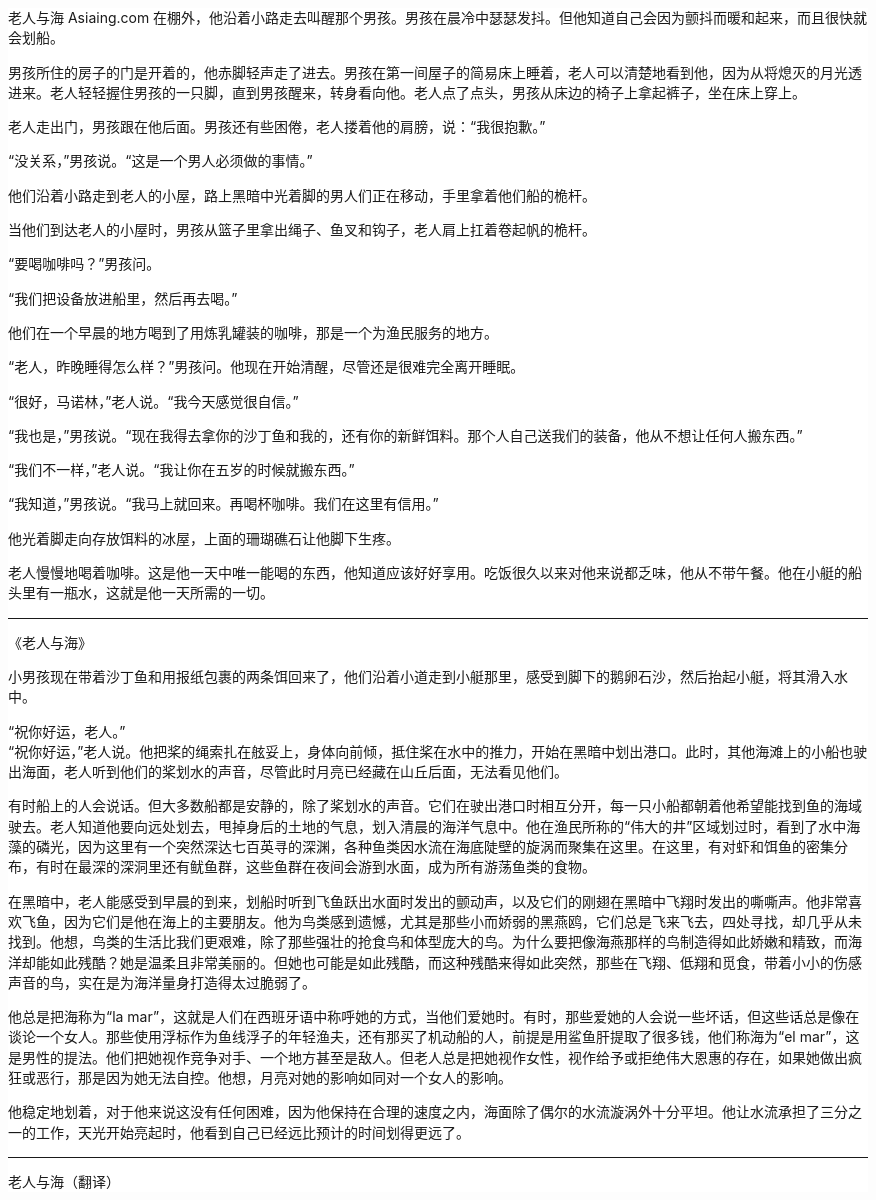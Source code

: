 
老人与海 Asiaing.com
在棚外，他沿着小路走去叫醒那个男孩。男孩在晨冷中瑟瑟发抖。但他知道自己会因为颤抖而暖和起来，而且很快就会划船。

男孩所住的房子的门是开着的，他赤脚轻声走了进去。男孩在第一间屋子的简易床上睡着，老人可以清楚地看到他，因为从将熄灭的月光透进来。老人轻轻握住男孩的一只脚，直到男孩醒来，转身看向他。老人点了点头，男孩从床边的椅子上拿起裤子，坐在床上穿上。

老人走出门，男孩跟在他后面。男孩还有些困倦，老人搂着他的肩膀，说：“我很抱歉。”

“没关系，”男孩说。“这是一个男人必须做的事情。”

他们沿着小路走到老人的小屋，路上黑暗中光着脚的男人们正在移动，手里拿着他们船的桅杆。

当他们到达老人的小屋时，男孩从篮子里拿出绳子、鱼叉和钩子，老人肩上扛着卷起帆的桅杆。

“要喝咖啡吗？”男孩问。

“我们把设备放进船里，然后再去喝。”

他们在一个早晨的地方喝到了用炼乳罐装的咖啡，那是一个为渔民服务的地方。

“老人，昨晚睡得怎么样？”男孩问。他现在开始清醒，尽管还是很难完全离开睡眠。

“很好，马诺林，”老人说。“我今天感觉很自信。”

“我也是，”男孩说。“现在我得去拿你的沙丁鱼和我的，还有你的新鲜饵料。那个人自己送我们的装备，他从不想让任何人搬东西。”

“我们不一样，”老人说。“我让你在五岁的时候就搬东西。”

“我知道，”男孩说。“我马上就回来。再喝杯咖啡。我们在这里有信用。”

他光着脚走向存放饵料的冰屋，上面的珊瑚礁石让他脚下生疼。

老人慢慢地喝着咖啡。这是他一天中唯一能喝的东西，他知道应该好好享用。吃饭很久以来对他来说都乏味，他从不带午餐。他在小艇的船头里有一瓶水，这就是他一天所需的一切。

---

《老人与海》

小男孩现在带着沙丁鱼和用报纸包裹的两条饵回来了，他们沿着小道走到小艇那里，感受到脚下的鹅卵石沙，然后抬起小艇，将其滑入水中。

“祝你好运，老人。”  
“祝你好运，”老人说。他把桨的绳索扎在舷妥上，身体向前倾，抵住桨在水中的推力，开始在黑暗中划出港口。此时，其他海滩上的小船也驶出海面，老人听到他们的桨划水的声音，尽管此时月亮已经藏在山丘后面，无法看见他们。

有时船上的人会说话。但大多数船都是安静的，除了桨划水的声音。它们在驶出港口时相互分开，每一只小船都朝着他希望能找到鱼的海域驶去。老人知道他要向远处划去，甩掉身后的土地的气息，划入清晨的海洋气息中。他在渔民所称的“伟大的井”区域划过时，看到了水中海藻的磷光，因为这里有一个突然深达七百英寻的深渊，各种鱼类因水流在海底陡壁的旋涡而聚集在这里。在这里，有对虾和饵鱼的密集分布，有时在最深的深洞里还有鱿鱼群，这些鱼群在夜间会游到水面，成为所有游荡鱼类的食物。

在黑暗中，老人能感受到早晨的到来，划船时听到飞鱼跃出水面时发出的颤动声，以及它们的刚翅在黑暗中飞翔时发出的嘶嘶声。他非常喜欢飞鱼，因为它们是他在海上的主要朋友。他为鸟类感到遗憾，尤其是那些小而娇弱的黑燕鸥，它们总是飞来飞去，四处寻找，却几乎从未找到。他想，鸟类的生活比我们更艰难，除了那些强壮的抢食鸟和体型庞大的鸟。为什么要把像海燕那样的鸟制造得如此娇嫩和精致，而海洋却能如此残酷？她是温柔且非常美丽的。但她也可能是如此残酷，而这种残酷来得如此突然，那些在飞翔、低翔和觅食，带着小小的伤感声音的鸟，实在是为海洋量身打造得太过脆弱了。

他总是把海称为“la mar”，这就是人们在西班牙语中称呼她的方式，当他们爱她时。有时，那些爱她的人会说一些坏话，但这些话总是像在谈论一个女人。那些使用浮标作为鱼线浮子的年轻渔夫，还有那买了机动船的人，前提是用鲨鱼肝提取了很多钱，他们称海为“el mar”，这是男性的提法。他们把她视作竞争对手、一个地方甚至是敌人。但老人总是把她视作女性，视作给予或拒绝伟大恩惠的存在，如果她做出疯狂或恶行，那是因为她无法自控。他想，月亮对她的影响如同对一个女人的影响。

他稳定地划着，对于他来说这没有任何困难，因为他保持在合理的速度之内，海面除了偶尔的水流漩涡外十分平坦。他让水流承担了三分之一的工作，天光开始亮起时，他看到自己已经远比预计的时间划得更远了。

---

老人与海（翻译）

****************************************

▶ Problem requirements
Transcribe the entries from their first line to the line that holds "在黑暗中，老人能感受到早晨的", both included, and skip every picture.

▶ Solution to the problem
Source code

: 
老人与海 Asiaing.com
在棚外，他沿着小路走去叫醒那个男孩。男孩在晨冷中瑟瑟发抖。但他知道自己会因为颤抖而暖和起来，而且很快就会划船。

男孩所住的房子的门是开着的，他赤脚轻声走了进去。男孩在第一间屋子的简易床上睡着，老人可以清楚地看到他，因为从将熄灭的月光透进来。老人轻轻握住男孩的一只脚，直到男孩醒来，转身看向他。老人点了点头，男孩从床边的椅子上拿起裤子，坐在床上穿上。

老人走出门，男孩跟在他后面。男孩还有些困倦，老人搂着他的肩膀，说：“我很抱歉。”

“没关系，”男孩说。“这是一个男人必须做的事情。”

他们沿着小路走到老人的小屋，路上黑暗中光着脚的男人们正在移动，手里拿着他们船的桅杆。

当他们到达老人的小屋时，男孩从篮子里拿出绳子、鱼叉和钩子，老人肩上扛着卷起帆的桅杆。

“要喝咖啡吗？”男孩问。

“我们把设备放进船里，然后再去喝。”

他们在一个早晨的地方喝到了用炼乳罐装的咖啡，那是一个为渔民服务的地方。

“老人，昨晚睡得怎么样？”男孩问。他现在开始清醒，尽管还是很难完全离开睡眠。

“很好，马诺林，”老人说。“我今天感觉很自信。”

“我也是，”男孩说。“现在我得去拿你的沙丁鱼和我的，还有你的新鲜饵料。那个人自己送我们的装备，他从不想让任何人搬东西。”

“我们不一样，”老人说。“我让你在五岁的时候就搬东西。”

“我知道，”男孩说。“我马上就回来。再喝杯咖啡。我们在这里有信用。”

他光着脚走向存放饵料的冰屋，上面的珊瑚礁石让他脚下生疼。

老人慢慢地喝着咖啡。这是他一天中唯一能喝的东西，他知道应该好好享用。吃饭很久以来对他来说都乏味，他从不带午餐。他在小艇的船头里有一瓶水，这就是他一天所需的一切。

---

《老人与海》

小男孩现在带着沙丁鱼和用报纸包裹的两条饵回来了，他们沿着小道走到小艇那里，感受到脚下的鹅卵石沙，然后抬起小艇，将其滑入水中。

“祝你好运，老人。”  
“祝你好运，”老人说。他把桨的绳索扎在舷妥上，身体向前倾，抵住桨在水中的推力，开始在黑暗中划出港口。此时，其他海滩上的小船也驶出海面，老人听到他们的桨划水的声音，尽管此时月亮已经藏在山丘后面，无法看见他们。

有时船上的人会说话。但大多数船都是安静的，除了桨划水的声音。它们在驶出港口时相互分开，每一只小船都朝着他希望能找到鱼的海域驶去。老人知道他要向远处划去，甩掉身后的土地的气息，划入清晨的海洋气息中。他在渔民所称的“伟大的井”区域划过时，看到了水中海藻的磷光，因为这里有一个突然深达七百英寻的深渊，各种鱼类因水流在海底陡壁的旋涡而聚集在这里。在这里，有对虾和饵鱼的密集分布，有时在最深的深洞里还有鱿鱼群，这些鱼群在夜间会游到水面，成为所有游荡鱼类的食物。

在黑暗中，老人能感受到早晨的到来，划船时听到飞鱼跃出水面时发出的颤动声，以及它们的刚翅在黑暗中飞翔时发出的嘶嘶声。他非常喜欢飞鱼，因为它们是他在海上的主要朋友。他为鸟类感到遗憾，尤其是那些小而娇弱的黑燕鸥，它们总是飞来飞去，四处寻找，却几乎从未找到。他想，鸟类的生活比我们更艰难，除了那些强壮的抢食鸟和体型庞大的鸟。为什么要把像海燕那样的鸟制造得如此娇嫩和精致，而海洋却能如此残酷？她是温柔且非常美丽的。但她也可能是如此残酷，而这种残酷来得如此突然，那些在飞翔、低翔和觅食，带着小小的伤感声音的鸟，实在是为海洋量身打造得太过脆弱了。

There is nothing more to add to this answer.